I don’t know if Justin Trudeau’s Liberals will win the federal election tomorrow or not, but the success of his campaign to date shows if nothing else that having a charismatic leader is an important piece of the complicated puzzle that makes a political party an electoral success.
Jack Layton, who was as charismatic in a different way, proved the same point in May 2011 when he unexpectedly led the New Democratic Party so painfully close to the electoral Promised Land.
Both the Conservatives of Prime Minister Stephen Harper and the New Democrats of Thomas Mulcair, chosen to fill Mr. Layton’s big shoes when the NDP leader died less than four months after the 2011 election, can argue with some justice their leader has more intellectual heft than Mr. Trudeau.
But so what? No one said politics was fair. Neither has the charisma Mr. Trudeau can turn on like a spotlight, as he did early this morning in Edmonton while he charted a coruscating path through Alberta and on to B.C.
Mr. Mulcair is probably right when he argues a Liberal government under Mr. Trudeau would deliver policies not much different from those of the Liberal Party of old. And yes, the Liberal Party of old is justly notorious for, as Mr.
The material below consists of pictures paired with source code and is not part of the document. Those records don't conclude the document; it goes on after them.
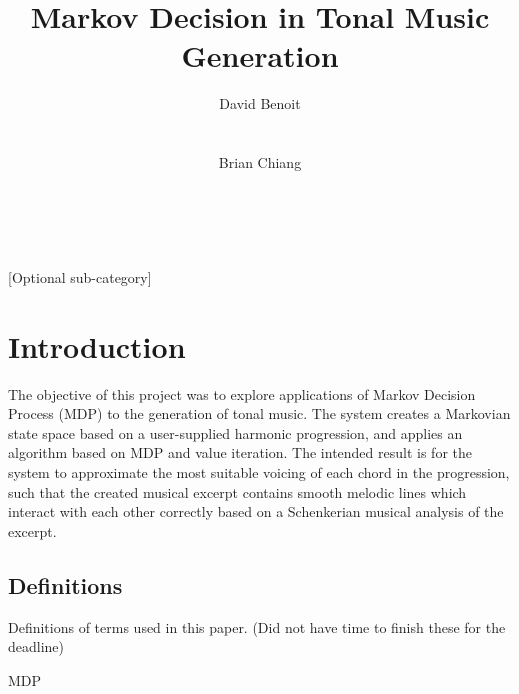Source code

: \documentclass{chi2009}
\begin{document}
\setlength{\paperheight}{11in}
\setlength{\paperwidth}{8.5in}
\setlength{\pdfpageheight}{\paperheight}
\setlength{\pdfpagewidth}{\paperwidth}


\title{Markov Decision in Tonal Music Generation}
\author{
  \alignauthor David Benoit\\
    \\
    \\
  \alignauthor Brian Chiang\\
    \\
    \\
}

\maketitle


[Optional sub-category]

\section{Introduction}

	The objective of this project was to explore applications of Markov Decision Process (MDP) to the generation of tonal music.  The system creates a Markovian state space based on a user-supplied harmonic progression, and applies an algorithm based on MDP and value iteration.  The intended result is for the system to approximate the most suitable voicing of each chord in the progression, such that the created musical excerpt contains smooth melodic lines which interact with each other correctly based on a Schenkerian musical analysis of the excerpt.

\subsection{Definitions}
Definitions of terms used in this paper.
(Did not have time to finish these for the deadline)

MDP
\end{document}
Mulcair once put it, blinking left and turning right.
But voters are entitled to be skeptical about such an argument from a New Democrat who is a former Liberal himself, and who campaigned to appeal to conservative voters, promising balanced budgets with the dogmatism of Mr. Harper to the dismay of many economically literate progressives who are the NDP’s most enthusiastic supporters.
Regardless, it would seem as if a very significant number of Canadian voters are focused on a serious task, whether individual parties all like it or not, and that is getting rid of the divisive and destructive government of Mr. Harper, which has reduced great old party of John A. Macdonald to a coterie of market fundamentalist extremists who base their success on corporate cash and cynical wedge marketing.
Indeed, a poll published by the Postmedia newspapers yesterday suggests support for Mr. Trudeau’s Liberals is growing in urban Alberta, especially in Calgary, even as the Conservatives continue to dominate the province. Across Canada, Mr. Trudeau appears likely to be the politician who will benefit most from the determination of so many voters to do something about Mr. Harper.
Possibly in cautious anticipation of victory tomorrow — and certainly in contrast to the divide-and-rule tactics of the Conservatives — Mr. Trudeau urged his supporters to remember that many Conservatives are their friends, neighbours and family members.
Regardless, it’s a remarkable politician who can get more than 2,000 people to line up for three blocks outside a grubby banquet hall under a red sunrise before 8 a.m. on a chilly Sunday in a town long known as a Conservative redoubt, and lately as an NDP one.
Mr. Trudeau was gone by 10 a.m., off to a similar meeting in Calgary attended by an even bigger crowd according to some media reports.
Though he didn’t mention it, Mr. Trudeau’s father, the famously charismatic Pierre Elliott Trudeau, would have celebrated his 96th birthday today. I’m sure P.E.T., as we knew him, would have been pleased to see his son welcomed so enthusiastically in Alberta, of all places.
Whatever happens tomorrow, Justin Trudeau can claim credit for having brought his party back from the brink, where it teetered in the aftermath of the Orange Wave of 2011.